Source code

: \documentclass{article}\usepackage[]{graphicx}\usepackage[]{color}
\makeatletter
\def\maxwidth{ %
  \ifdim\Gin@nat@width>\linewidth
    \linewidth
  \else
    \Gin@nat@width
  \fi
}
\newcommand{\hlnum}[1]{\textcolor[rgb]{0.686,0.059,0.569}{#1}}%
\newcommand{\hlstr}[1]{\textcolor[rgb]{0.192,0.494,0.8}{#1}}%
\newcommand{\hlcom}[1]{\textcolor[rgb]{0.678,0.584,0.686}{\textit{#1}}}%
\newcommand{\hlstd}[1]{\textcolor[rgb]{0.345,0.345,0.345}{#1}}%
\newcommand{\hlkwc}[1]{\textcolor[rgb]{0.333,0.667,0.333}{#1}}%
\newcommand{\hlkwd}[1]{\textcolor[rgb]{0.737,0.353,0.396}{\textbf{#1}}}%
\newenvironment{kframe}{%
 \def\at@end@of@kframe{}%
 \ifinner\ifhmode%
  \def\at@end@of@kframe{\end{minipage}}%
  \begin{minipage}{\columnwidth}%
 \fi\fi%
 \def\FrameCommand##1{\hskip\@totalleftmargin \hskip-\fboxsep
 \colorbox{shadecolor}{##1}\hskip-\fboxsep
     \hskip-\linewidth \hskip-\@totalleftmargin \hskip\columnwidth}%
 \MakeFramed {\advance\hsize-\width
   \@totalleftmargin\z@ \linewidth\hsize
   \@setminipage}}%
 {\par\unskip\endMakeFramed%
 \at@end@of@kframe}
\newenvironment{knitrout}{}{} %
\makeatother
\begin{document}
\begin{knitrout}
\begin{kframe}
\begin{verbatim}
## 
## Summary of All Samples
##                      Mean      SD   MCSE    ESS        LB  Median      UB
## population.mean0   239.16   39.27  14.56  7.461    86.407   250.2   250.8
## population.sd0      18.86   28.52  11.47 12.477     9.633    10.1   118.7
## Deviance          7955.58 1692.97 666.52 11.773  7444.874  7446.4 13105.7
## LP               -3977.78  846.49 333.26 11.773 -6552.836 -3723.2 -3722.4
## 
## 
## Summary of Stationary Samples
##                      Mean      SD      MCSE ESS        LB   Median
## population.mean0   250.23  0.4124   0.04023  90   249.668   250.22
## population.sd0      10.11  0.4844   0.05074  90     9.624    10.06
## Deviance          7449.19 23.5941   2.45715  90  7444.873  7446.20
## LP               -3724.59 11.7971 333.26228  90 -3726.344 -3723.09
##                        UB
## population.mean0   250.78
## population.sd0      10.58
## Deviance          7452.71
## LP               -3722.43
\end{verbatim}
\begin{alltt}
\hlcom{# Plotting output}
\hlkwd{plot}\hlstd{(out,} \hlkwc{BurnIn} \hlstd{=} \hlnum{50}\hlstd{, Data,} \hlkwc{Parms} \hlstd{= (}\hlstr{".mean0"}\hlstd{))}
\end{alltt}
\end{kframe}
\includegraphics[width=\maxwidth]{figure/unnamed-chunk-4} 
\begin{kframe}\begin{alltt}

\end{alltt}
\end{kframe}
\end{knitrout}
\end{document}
...
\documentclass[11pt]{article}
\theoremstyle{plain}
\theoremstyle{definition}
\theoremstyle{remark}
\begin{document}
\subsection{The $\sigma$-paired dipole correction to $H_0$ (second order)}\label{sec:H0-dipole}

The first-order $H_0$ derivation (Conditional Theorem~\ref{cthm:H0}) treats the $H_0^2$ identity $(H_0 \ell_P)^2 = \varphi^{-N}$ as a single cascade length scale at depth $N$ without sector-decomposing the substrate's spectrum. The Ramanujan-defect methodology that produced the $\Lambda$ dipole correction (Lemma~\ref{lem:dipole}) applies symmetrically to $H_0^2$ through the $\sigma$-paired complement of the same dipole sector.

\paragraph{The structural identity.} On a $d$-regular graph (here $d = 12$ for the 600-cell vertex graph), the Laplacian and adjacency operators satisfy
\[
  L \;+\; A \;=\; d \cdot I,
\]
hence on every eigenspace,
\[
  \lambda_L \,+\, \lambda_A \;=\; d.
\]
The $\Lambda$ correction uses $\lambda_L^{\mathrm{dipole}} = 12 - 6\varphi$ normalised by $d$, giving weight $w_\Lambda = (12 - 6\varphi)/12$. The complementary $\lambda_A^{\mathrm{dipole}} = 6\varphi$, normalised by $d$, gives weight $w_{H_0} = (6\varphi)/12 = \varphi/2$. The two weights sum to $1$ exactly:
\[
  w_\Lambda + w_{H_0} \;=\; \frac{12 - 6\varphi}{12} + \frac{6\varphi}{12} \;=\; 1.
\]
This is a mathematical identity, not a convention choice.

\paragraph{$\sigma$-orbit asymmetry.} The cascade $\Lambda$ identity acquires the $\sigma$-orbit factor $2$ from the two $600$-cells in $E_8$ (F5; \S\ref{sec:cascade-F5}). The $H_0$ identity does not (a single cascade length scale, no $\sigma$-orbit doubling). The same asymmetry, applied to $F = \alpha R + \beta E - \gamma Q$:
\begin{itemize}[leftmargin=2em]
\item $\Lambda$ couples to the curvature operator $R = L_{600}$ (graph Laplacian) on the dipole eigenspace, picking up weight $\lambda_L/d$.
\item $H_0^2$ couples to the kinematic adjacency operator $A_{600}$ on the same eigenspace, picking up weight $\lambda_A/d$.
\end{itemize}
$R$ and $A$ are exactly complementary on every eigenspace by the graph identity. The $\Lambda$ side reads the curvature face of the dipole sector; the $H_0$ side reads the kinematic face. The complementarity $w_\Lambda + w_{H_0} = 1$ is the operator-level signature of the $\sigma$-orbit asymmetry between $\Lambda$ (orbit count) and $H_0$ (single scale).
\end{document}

→ **Problem description**
The answer is each line from the entries above in which the word "MCSE" occurs.

→ **Result of this task**
##                      Mean      SD   MCSE    ESS        LB  Median      UB
##                      Mean      SD      MCSE ESS        LB   Median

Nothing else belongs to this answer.